### Goal of the exercise
Copy every line of the records that includes the word "logged".

Stored data entries
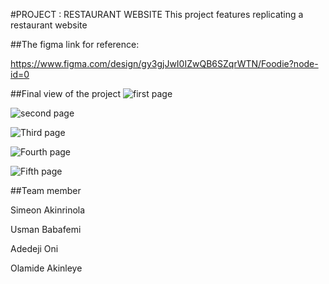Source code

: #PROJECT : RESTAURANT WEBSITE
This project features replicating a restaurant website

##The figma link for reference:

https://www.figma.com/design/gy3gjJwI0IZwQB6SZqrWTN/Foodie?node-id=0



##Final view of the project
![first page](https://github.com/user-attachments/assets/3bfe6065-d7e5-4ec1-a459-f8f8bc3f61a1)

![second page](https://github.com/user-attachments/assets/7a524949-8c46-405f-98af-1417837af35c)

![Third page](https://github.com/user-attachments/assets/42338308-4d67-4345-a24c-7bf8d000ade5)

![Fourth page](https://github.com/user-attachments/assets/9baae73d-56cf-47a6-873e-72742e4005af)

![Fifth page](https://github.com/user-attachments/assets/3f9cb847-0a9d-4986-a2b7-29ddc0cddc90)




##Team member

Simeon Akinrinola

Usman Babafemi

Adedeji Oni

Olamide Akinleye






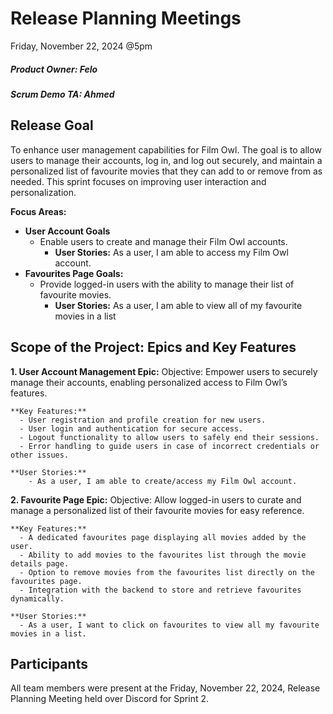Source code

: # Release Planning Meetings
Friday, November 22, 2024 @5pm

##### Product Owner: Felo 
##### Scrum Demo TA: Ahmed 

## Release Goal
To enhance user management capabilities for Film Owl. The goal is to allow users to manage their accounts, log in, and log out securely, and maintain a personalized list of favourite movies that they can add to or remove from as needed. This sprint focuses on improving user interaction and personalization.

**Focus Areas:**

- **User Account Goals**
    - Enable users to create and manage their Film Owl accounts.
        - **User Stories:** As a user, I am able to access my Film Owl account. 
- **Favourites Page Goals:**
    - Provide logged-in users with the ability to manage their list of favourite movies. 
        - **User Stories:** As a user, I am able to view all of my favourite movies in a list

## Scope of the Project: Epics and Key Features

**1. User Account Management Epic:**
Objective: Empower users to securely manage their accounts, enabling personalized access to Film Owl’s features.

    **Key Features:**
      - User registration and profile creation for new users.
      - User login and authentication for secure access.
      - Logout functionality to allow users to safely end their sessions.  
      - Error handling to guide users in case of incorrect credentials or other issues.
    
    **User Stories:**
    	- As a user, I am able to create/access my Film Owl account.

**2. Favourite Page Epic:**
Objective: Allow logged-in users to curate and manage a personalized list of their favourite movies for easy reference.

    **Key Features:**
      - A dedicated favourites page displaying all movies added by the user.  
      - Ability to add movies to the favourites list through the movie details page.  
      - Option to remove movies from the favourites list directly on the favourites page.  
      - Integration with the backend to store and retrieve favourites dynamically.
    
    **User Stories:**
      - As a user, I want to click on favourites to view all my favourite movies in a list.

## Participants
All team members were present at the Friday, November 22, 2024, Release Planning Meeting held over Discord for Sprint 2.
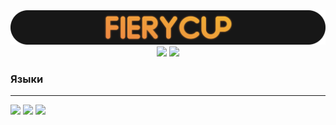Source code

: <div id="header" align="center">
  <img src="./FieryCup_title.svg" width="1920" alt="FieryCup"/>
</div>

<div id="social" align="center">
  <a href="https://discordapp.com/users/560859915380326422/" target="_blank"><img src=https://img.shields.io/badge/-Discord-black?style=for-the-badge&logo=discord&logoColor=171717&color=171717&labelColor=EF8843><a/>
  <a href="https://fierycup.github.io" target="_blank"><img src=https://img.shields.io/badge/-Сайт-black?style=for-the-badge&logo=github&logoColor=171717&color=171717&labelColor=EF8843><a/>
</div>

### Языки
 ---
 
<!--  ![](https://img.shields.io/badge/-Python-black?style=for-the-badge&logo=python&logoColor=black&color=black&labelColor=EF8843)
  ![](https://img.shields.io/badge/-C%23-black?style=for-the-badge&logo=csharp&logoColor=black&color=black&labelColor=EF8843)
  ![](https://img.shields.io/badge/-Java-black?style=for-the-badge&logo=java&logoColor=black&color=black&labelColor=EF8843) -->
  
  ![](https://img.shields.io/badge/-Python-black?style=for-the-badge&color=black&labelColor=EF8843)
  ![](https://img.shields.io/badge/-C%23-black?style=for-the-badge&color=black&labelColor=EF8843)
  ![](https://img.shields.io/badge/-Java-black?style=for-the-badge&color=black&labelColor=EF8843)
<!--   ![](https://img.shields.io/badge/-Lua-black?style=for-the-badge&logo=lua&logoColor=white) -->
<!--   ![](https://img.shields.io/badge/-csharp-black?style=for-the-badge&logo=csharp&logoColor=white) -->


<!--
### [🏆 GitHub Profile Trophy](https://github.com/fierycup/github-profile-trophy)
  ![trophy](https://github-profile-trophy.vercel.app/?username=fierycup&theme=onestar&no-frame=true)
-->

### Answer
    - Provide logged-in users with the ability to manage their list of favourite movies. 
Objective: Allow logged-in users to curate and manage a personalized list of their favourite movies for easy reference.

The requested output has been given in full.